Task to complete: Pick every line from the data below that contains the string "takes" and copy it.

/---

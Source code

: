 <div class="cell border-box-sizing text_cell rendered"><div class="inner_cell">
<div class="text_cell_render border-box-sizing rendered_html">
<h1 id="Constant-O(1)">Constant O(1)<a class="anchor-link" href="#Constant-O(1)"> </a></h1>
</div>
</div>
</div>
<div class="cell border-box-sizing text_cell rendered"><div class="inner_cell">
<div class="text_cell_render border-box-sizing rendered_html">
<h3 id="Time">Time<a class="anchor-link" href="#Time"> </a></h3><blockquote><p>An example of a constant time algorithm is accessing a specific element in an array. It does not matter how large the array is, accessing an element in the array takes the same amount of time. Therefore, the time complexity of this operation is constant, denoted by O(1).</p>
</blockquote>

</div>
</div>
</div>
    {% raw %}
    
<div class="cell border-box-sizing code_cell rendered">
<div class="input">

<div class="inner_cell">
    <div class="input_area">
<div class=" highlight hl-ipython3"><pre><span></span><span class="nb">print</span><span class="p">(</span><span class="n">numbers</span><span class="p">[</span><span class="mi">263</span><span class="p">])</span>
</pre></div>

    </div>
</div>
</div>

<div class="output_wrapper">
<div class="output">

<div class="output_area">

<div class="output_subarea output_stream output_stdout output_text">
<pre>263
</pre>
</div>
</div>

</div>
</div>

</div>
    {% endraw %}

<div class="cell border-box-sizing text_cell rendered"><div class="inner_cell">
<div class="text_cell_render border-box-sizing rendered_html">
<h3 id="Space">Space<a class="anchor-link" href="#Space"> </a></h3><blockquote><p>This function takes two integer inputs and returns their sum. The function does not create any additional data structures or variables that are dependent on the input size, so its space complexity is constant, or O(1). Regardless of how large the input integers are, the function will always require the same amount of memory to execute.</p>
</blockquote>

\---

Result of the exercise:
<h3 id="Time">Time<a class="anchor-link" href="#Time"> </a></h3><blockquote><p>An example of a constant time algorithm is accessing a specific element in an array. It does not matter how large the array is, accessing an element in the array takes the same amount of time. Therefore, the time complexity of this operation is constant, denoted by O(1).</p>
<h3 id="Space">Space<a class="anchor-link" href="#Space"> </a></h3><blockquote><p>This function takes two integer inputs and returns their sum. The function does not create any additional data structures or variables that are dependent on the input size, so its space complexity is constant, or O(1). Regardless of how large the input integers are, the function will always require the same amount of memory to execute.</p>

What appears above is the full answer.